### Problem details
From the first line to the last, restate the material word for word; pictures stay out.

### Provided records
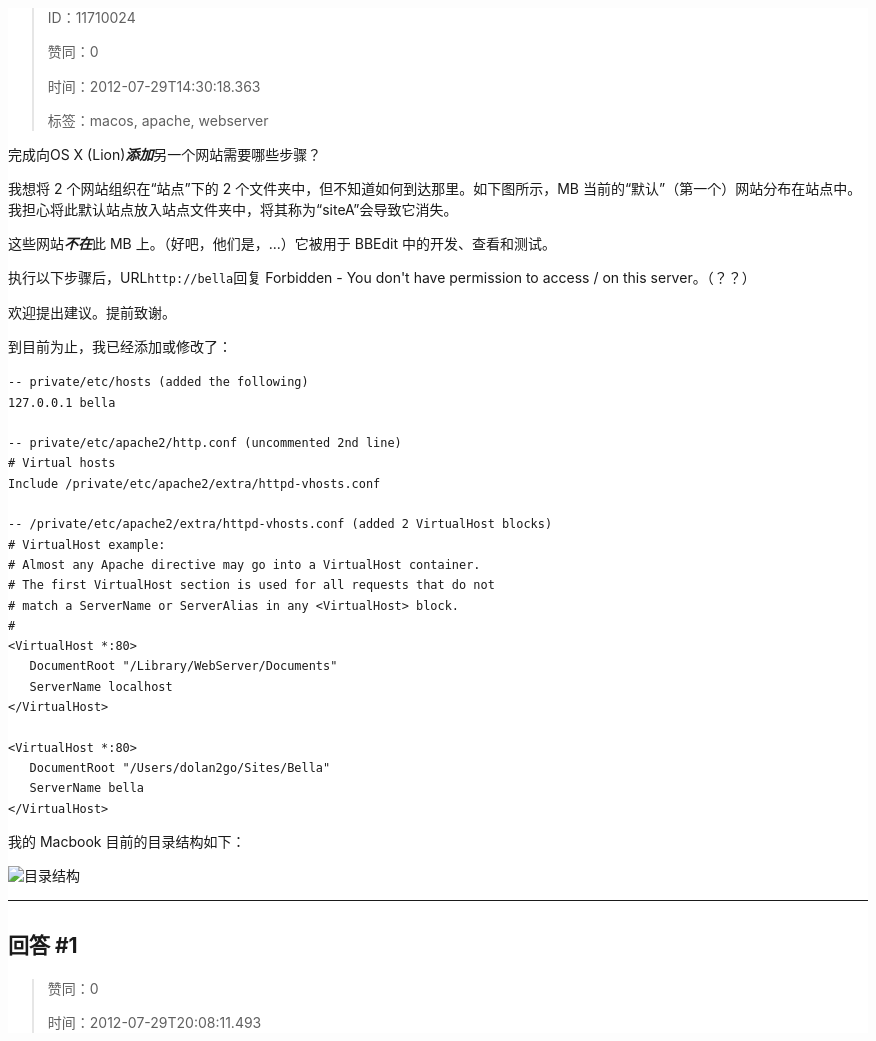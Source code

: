 > ID：11710024
> 
> 赞同：0
> 
> 时间：2012-07-29T14:30:18.363
> 
> 标签：macos, apache, webserver

完成向OS X (Lion)***添加***另一个网站需要哪些步骤？

我想将 2 个网站组织在“站点”下的 2 个文件夹中，但不知道如何到达那里。如下图所示，MB 当前的“默认”（第一个）网站分布在站点中。我担心将此默认站点放入站点文件夹中，将其称为“siteA”会导致它消失。

这些网站***不在***此 MB 上。（好吧，他们是，...）它被用于 BBEdit 中的开发、查看和测试。

执行以下步骤后，URL`http://bella`回复 Forbidden - You don't have permission to access / on this server。（？？）

欢迎提出建议。提前致谢。

到目前为止，我已经添加或修改了：

```
-- private/etc/hosts (added the following)
127.0.0.1 bella

-- private/etc/apache2/http.conf (uncommented 2nd line)
# Virtual hosts
Include /private/etc/apache2/extra/httpd-vhosts.conf

-- /private/etc/apache2/extra/httpd-vhosts.conf (added 2 VirtualHost blocks)
# VirtualHost example:
# Almost any Apache directive may go into a VirtualHost container.
# The first VirtualHost section is used for all requests that do not
# match a ServerName or ServerAlias in any <VirtualHost> block.
#
<VirtualHost *:80>
   DocumentRoot "/Library/WebServer/Documents"
   ServerName localhost
</VirtualHost>

<VirtualHost *:80>
   DocumentRoot "/Users/dolan2go/Sites/Bella"
   ServerName bella
</VirtualHost> 
```

我的 Macbook 目前的目录结构如下：

![目录结构](../Images/b152c08a731e1d2b7175409df241b64d.png)

* * *

## 回答 #1

> 赞同：0
> 
> 时间：2012-07-29T20:08:11.493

### Exercise output
Source code

: > ID：11710024
> 
> 赞同：0
> 
> 时间：2012-07-29T14:30:18.363
> 
> 标签：macos, apache, webserver

完成向OS X (Lion)***添加***另一个网站需要哪些步骤？

我想将 2 个网站组织在“站点”下的 2 个文件夹中，但不知道如何到达那里。如下图所示，MB 当前的“默认”（第一个）网站分布在站点中。我担心将此默认站点放入站点文件夹中，将其称为“siteA”会导致它消失。

这些网站***不在***此 MB 上。（好吧，他们是，...）它被用于 BBEdit 中的开发、查看和测试。

执行以下步骤后，URL`http://bella`回复 Forbidden - You don't have permission to access / on this server。（？？）

欢迎提出建议。提前致谢。

到目前为止，我已经添加或修改了：

```
-- private/etc/hosts (added the following)
127.0.0.1 bella

-- private/etc/apache2/http.conf (uncommented 2nd line)
# Virtual hosts
Include /private/etc/apache2/extra/httpd-vhosts.conf

-- /private/etc/apache2/extra/httpd-vhosts.conf (added 2 VirtualHost blocks)
# VirtualHost example:
# Almost any Apache directive may go into a VirtualHost container.
# The first VirtualHost section is used for all requests that do not
# match a ServerName or ServerAlias in any <VirtualHost> block.
#
<VirtualHost *:80>
   DocumentRoot "/Library/WebServer/Documents"
   ServerName localhost
</VirtualHost>

<VirtualHost *:80>
   DocumentRoot "/Users/dolan2go/Sites/Bella"
   ServerName bella
</VirtualHost> 
```

我的 Macbook 目前的目录结构如下：

![目录结构](../Images/b152c08a731e1d2b7175409df241b64d.png)

* * *

## 回答 #1

> 赞同：0
> 
> 时间：2012-07-29T20:08:11.493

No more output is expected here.